Don't let 8 Ft. In The Air's minimal cover design mislead you into thinking that its contents are similarly splapdash. In fact, some of the material extends back almost a decade, as the album collects material Blanko—'Benny Blanko from the Bronx,' is how he's identified on the 2002 12” Playhouse debut All The Way Down—issued on his own Homestyle label between 1995 and 1999 alongside newer songs. There's a deep strain of classic soul that constantly seeps into these house tracks, an historical dimension mirrored by the hip-hop elements that occasionally appear (most overtly on the title track where a sampled speaker's voice is underlaid by laconic, loping beats). The album starts with “We Can Fly,” a slow, narcotized prelude, but really lifts off with “Beautiful,” a stunner that Danio's sweet vocal lifts to the heavens. For seven glorious minutes, Blanko conjures a delectably warm and sensuous groove as supple support for her master class in soul—merely the first peak of many on this exceptional album.
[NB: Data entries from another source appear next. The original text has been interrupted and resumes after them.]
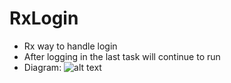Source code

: # RxLogin
  - Rx way to handle login
  - After logging in the last task will continue to run
  - Diagram: ![alt text](https://github.com/nongdenchet/RxLogin/blob/master/login.png)
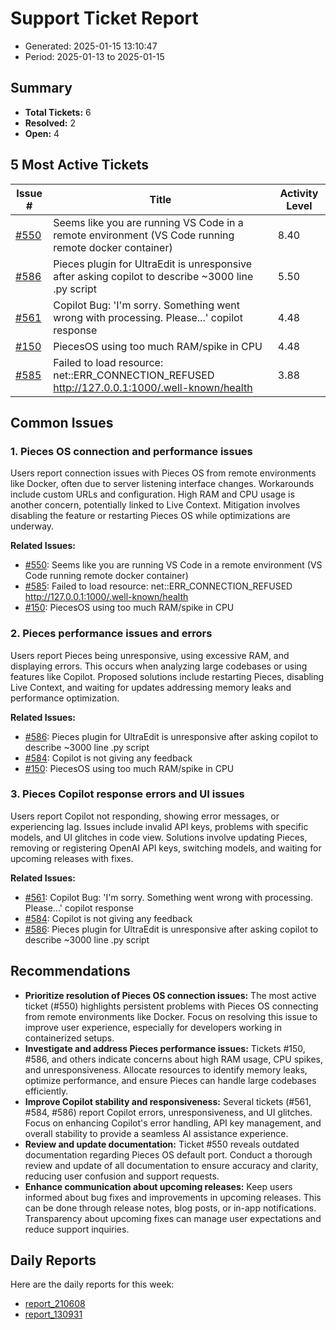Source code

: # Support Ticket Report
- Generated: 2025-01-15 13:10:47
- Period: 2025-01-13 to 2025-01-15

## Summary
- **Total Tickets:** 6
- **Resolved:** 2
- **Open:** 4

## 5 Most Active Tickets
| Issue # | Title | Activity Level |
|---------|-------|----------------|
| [#550](https://github.com/pieces-app/support/issues/550) | Seems like you are running VS Code in a remote environment (VS Code running remote docker container) | 8.40 |
| [#586](https://github.com/pieces-app/support/issues/586) | Pieces plugin for UltraEdit is unresponsive after asking copilot to describe ~3000 line .py script | 5.50 |
| [#561](https://github.com/pieces-app/support/issues/561) | Copilot Bug: 'I'm sorry. Something went wrong with processing. Please...' copilot response | 4.48 |
| [#150](https://github.com/pieces-app/support/issues/150) | PiecesOS using too much RAM/spike in CPU | 4.48 |
| [#585](https://github.com/pieces-app/support/issues/585) | Failed to load resource: net::ERR_CONNECTION_REFUSED     http://127.0.0.1:1000/.well-known/health | 3.88 |

## Common Issues
### 1. Pieces OS connection and performance issues
Users report connection issues with Pieces OS from remote environments like Docker, often due to server listening interface changes. Workarounds include custom URLs and configuration. High RAM and CPU usage is another concern, potentially linked to Live Context. Mitigation involves disabling the feature or restarting Pieces OS while optimizations are underway.

**Related Issues:**
- [#550](https://github.com/pieces-app/support/issues/550): Seems like you are running VS Code in a remote environment (VS Code running remote docker container)
- [#585](https://github.com/pieces-app/support/issues/585): Failed to load resource: net::ERR_CONNECTION_REFUSED     http://127.0.0.1:1000/.well-known/health
- [#150](https://github.com/pieces-app/support/issues/150): PiecesOS using too much RAM/spike in CPU

### 2. Pieces performance issues and errors
Users report Pieces being unresponsive, using excessive RAM, and displaying errors. This occurs when analyzing large codebases or using features like Copilot. Proposed solutions include restarting Pieces, disabling Live Context, and waiting for updates addressing memory leaks and performance optimization.

**Related Issues:**
- [#586](https://github.com/pieces-app/support/issues/586): Pieces plugin for UltraEdit is unresponsive after asking copilot to describe ~3000 line .py script
- [#584](https://github.com/pieces-app/support/issues/584): Copilot is not giving any feedback
- [#150](https://github.com/pieces-app/support/issues/150): PiecesOS using too much RAM/spike in CPU

### 3. Pieces Copilot response errors and UI issues
Users report Copilot not responding, showing error messages, or experiencing lag. Issues include invalid API keys, problems with specific models, and UI glitches in code view. Solutions involve updating Pieces, removing or registering OpenAI API keys, switching models, and waiting for upcoming releases with fixes.

**Related Issues:**
- [#561](https://github.com/pieces-app/support/issues/561): Copilot Bug: 'I'm sorry. Something went wrong with processing. Please...' copilot response
- [#584](https://github.com/pieces-app/support/issues/584): Copilot is not giving any feedback
- [#586](https://github.com/pieces-app/support/issues/586): Pieces plugin for UltraEdit is unresponsive after asking copilot to describe ~3000 line .py script


## Recommendations
- **Prioritize resolution of Pieces OS connection issues:** The most active ticket (#550) highlights persistent problems with Pieces OS connecting from remote environments like Docker. Focus on resolving this issue to improve user experience, especially for developers working in containerized setups.
- **Investigate and address Pieces performance issues:** Tickets #150, #586, and others indicate concerns about high RAM usage, CPU spikes, and unresponsiveness. Allocate resources to identify memory leaks, optimize performance, and ensure Pieces can handle large codebases efficiently.
- **Improve Copilot stability and responsiveness:** Several tickets (#561, #584, #586) report Copilot errors, unresponsiveness, and UI glitches. Focus on enhancing Copilot's error handling, API key management, and overall stability to provide a seamless AI assistance experience.
- **Review and update documentation:** Ticket #550 reveals outdated documentation regarding Pieces OS default port. Conduct a thorough review and update of all documentation to ensure accuracy and clarity, reducing user confusion and support requests.
- **Enhance communication about upcoming releases:** Keep users informed about bug fixes and improvements in upcoming releases. This can be done through release notes, blog posts, or in-app notifications. Transparency about upcoming fixes can manage user expectations and reduce support inquiries.

## Daily Reports
Here are the daily reports for this week:

- [report_210608](daily/2025-01-14/report_210608.md)
- [report_130931](daily/2025-01-15/report_130931.md)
Other tracks mine the same soulful well. “Put Yr Hands,” for example, begins with snippety hi-hats funkily dancing about a repetitive bass drum and enticingly low-slung bass lines but Blanko deepens the sound with warm Rhodes chords and irresistible soul singing. Elsewhere, “Beatdown On Electric Ave.” offers seven blissful minutes of uptempo looped rhythms warmed by rubbery bass lines and, abetted by vocal exhortations, “Kharmelion” maintains its irrepressibly animated pace for a full ten minutes. “12 Bits Of Funk” digs even deeper by resurrecting the best sounds of the '70s—subtle wah-wah accents, funky clavinet figures, congas—and drapes then across the most potent bass-driven funk groove heard in recent memory. With material so consistently strong, 8 Ft. In The Air conflates soul, minimal house, and hip-hop into a superb set that maintains the high level established by other recent Playhouse releases like Losoul's Getting Even and Melchior Productions' The Meaning.